***Warning: spoilers, mental health, body image and eating disorders***
Once more I was lured in by the banner at the top of my Netflix flaunting a new series. This time it was Dare Me. On the surface it seemed to be a Riverdale-esque teen drama, centred around cheerleaders. Given that Riverdale is my guilty pleasure and being a member of the University’s Cheerleading and Gymnastics squads, I was inevitably drawn to the show. However, within the first episode it was clear that this series was both badly written and should certainly contain a trigger warning, given its appalling treatment of body image and eating disorders. The acting was generally poor, and the so-called cheerleading was even worse, and borderline laughable. The reckless treatment of mental health issues, as well as the bizarre plot, made me quickly realise I would not be recommending Dare Me to my lockdown-bound friends.
Dare Me follows the journey of a cheer squad at a high school after the arrival of the elusive, and destructive, new coach Colette French. Amidst the generally toxic behaviour of the squad, the protagonists Addy and Beth become intertwined in the coach’s affair. Beth functions as the rebellious figure, constantly blackmailing characters and leading Addy into danger. The fact that Beth points a gun at Addy in the first episode is, bizarrely, quickly forgotten within minutes. The squad operates as the elite hierarchy of the school, so Dare Me conforms to the stereotype of the mean cheerleader, confined to the bully role. Dare Me consistently hints at a sexual relationship between both Addy and Beth, as well as Addy and Colette. These unspoken sexual relationships do not add nuance or interest to the plot; they are so obscurely treated and unresolved that the viewer becomes as frustrated and confused as the characters themselves. For good reason, Twitter fans have been quick to condemn the show as queerbaiting, one viewer questioned: “Is this show gonna get gay for real or is it just queerbaiting with a lot of homoerotic subtext that goes nowhere? #dareme”.Throw in a bit of murder, drinking, and oh, a bit more queerbaiting, and Dare Me finally comes to an end and puts the viewer out of their misery.

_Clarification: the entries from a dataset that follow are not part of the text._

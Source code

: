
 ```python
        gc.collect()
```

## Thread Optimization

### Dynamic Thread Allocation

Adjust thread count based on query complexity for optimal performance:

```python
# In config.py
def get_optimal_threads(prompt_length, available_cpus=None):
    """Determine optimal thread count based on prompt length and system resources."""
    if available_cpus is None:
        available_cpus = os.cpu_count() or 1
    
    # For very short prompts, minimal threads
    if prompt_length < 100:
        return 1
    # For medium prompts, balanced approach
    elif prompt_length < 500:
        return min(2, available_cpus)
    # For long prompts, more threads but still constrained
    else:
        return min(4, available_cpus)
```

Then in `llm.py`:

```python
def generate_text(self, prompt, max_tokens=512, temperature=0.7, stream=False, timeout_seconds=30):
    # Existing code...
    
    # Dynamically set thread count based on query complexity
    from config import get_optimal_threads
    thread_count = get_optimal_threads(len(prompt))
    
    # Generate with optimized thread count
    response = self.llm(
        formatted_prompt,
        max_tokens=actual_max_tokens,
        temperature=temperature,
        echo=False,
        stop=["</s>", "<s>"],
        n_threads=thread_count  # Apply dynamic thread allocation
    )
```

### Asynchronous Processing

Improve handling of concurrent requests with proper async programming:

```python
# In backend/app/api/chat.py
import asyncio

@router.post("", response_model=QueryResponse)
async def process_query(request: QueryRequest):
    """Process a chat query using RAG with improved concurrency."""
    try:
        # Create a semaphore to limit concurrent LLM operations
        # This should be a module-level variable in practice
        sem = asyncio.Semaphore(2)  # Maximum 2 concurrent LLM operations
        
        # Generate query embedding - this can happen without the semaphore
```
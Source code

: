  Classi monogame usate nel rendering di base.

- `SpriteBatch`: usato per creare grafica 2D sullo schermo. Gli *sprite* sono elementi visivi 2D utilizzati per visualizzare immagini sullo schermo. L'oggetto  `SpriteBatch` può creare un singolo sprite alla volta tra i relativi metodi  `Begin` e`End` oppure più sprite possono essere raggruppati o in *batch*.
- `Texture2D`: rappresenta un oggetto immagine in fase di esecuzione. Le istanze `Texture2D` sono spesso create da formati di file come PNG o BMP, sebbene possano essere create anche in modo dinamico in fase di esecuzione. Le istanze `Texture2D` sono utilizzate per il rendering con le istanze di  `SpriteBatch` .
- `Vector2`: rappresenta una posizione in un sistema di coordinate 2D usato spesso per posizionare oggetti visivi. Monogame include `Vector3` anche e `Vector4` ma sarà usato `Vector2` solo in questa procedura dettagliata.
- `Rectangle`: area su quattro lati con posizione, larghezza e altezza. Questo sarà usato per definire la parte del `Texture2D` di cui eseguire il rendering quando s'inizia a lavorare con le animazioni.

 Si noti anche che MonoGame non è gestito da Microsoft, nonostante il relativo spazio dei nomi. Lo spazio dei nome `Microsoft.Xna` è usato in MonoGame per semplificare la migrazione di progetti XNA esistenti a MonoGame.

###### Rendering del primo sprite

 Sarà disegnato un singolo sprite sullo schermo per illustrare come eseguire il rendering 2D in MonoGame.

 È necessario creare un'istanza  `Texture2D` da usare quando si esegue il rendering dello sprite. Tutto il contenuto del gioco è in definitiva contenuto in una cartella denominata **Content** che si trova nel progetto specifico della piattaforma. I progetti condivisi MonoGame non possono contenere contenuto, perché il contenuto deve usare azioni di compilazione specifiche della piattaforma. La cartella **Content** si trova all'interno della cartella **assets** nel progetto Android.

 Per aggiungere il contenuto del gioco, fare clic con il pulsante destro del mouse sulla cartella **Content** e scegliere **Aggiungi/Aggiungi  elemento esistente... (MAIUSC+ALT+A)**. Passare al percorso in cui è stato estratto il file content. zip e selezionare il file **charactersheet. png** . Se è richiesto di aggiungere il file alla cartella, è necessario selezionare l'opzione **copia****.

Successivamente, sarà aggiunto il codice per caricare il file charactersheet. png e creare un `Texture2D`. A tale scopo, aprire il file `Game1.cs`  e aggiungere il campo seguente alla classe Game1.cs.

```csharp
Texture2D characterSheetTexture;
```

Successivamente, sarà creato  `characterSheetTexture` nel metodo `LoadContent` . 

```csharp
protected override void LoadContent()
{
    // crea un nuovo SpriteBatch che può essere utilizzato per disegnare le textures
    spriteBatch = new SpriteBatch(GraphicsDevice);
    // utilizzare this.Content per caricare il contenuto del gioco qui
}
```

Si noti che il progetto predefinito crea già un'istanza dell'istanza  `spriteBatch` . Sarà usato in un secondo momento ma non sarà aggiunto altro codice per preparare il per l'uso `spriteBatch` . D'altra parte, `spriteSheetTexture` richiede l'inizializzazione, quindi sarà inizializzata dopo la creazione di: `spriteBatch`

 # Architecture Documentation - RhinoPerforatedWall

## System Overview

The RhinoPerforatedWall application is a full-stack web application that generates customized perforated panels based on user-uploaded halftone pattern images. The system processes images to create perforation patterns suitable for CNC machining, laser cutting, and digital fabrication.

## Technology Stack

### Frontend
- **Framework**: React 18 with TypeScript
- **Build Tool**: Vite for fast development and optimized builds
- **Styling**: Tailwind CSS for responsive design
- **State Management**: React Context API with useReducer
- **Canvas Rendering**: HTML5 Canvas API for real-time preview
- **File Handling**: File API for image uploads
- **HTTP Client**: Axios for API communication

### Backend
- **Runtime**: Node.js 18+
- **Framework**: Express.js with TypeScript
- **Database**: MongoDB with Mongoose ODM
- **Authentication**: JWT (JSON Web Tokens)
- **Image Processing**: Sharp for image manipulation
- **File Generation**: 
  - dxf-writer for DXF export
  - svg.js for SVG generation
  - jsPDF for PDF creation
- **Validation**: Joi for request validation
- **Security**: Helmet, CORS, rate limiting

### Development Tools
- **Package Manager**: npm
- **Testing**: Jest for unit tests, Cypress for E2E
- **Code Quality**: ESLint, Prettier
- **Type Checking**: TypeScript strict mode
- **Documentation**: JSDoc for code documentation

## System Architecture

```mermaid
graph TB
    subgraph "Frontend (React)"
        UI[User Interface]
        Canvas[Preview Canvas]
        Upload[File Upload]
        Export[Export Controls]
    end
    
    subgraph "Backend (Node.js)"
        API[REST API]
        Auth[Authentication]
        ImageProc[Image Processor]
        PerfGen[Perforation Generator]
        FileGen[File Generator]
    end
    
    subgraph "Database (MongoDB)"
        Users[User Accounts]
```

Despite the problematic representations of sexuality, the most alarming aspect of the show is undoubtedly the treatment of body image. Within just the first episode, the coach pinches a student’s stomach saying: “Fix this, we don’t do this”. Next, Beth kicks a girl in the stomach to help her be sick, before the rest of the squad continues to laugh over the ordeal. The second episode is no better as it shows Addy and Beth refusing to swallow cookies. This continues throughout the entire series, from girls refusing food to over exercising. Dare Me does not offer a careful exploration of the mental health issues faced by many young girls, instead, it risks encouraging dangerous eating behaviours. This is heightened as each girl ultimately seeks to be the “top girl” of the pyramid, which fuels a toxic hierarchy within the squad.
Earlier this year Netflix released Cheer, a documentary following the squad at Navarro College. The show was revolutionary as it dispelled the stereotypes of cheer, instead depicting the amazing athleticism of the cheerleaders. The squad were supportive, strong, inclusive and ultimately pushed their bodies to the limits of their athleticism, as we see time and time again in the rest of the sporting world. Cheer brought the world of All Star Cheer into the spotlight and showcased both the talent and sportsmanship of the athletes. Following the success of Cheer, Dare Me was a huge disappointment. In the process of fictionalising the cheer world, Dare Me falls into the stereotypes of the bullying cheerleader who is driven solely by appearance rather than sport. Ultimately, Dare Me undoes the good work of Cheer. The actual cheerleading itself adds a comic element to the series; the show could certainly have benefitted from the use of stunt doubles. Whilst I wait impatiently for the second series of Cheer, we can only hope that Netflix does not release another season of Dare Me.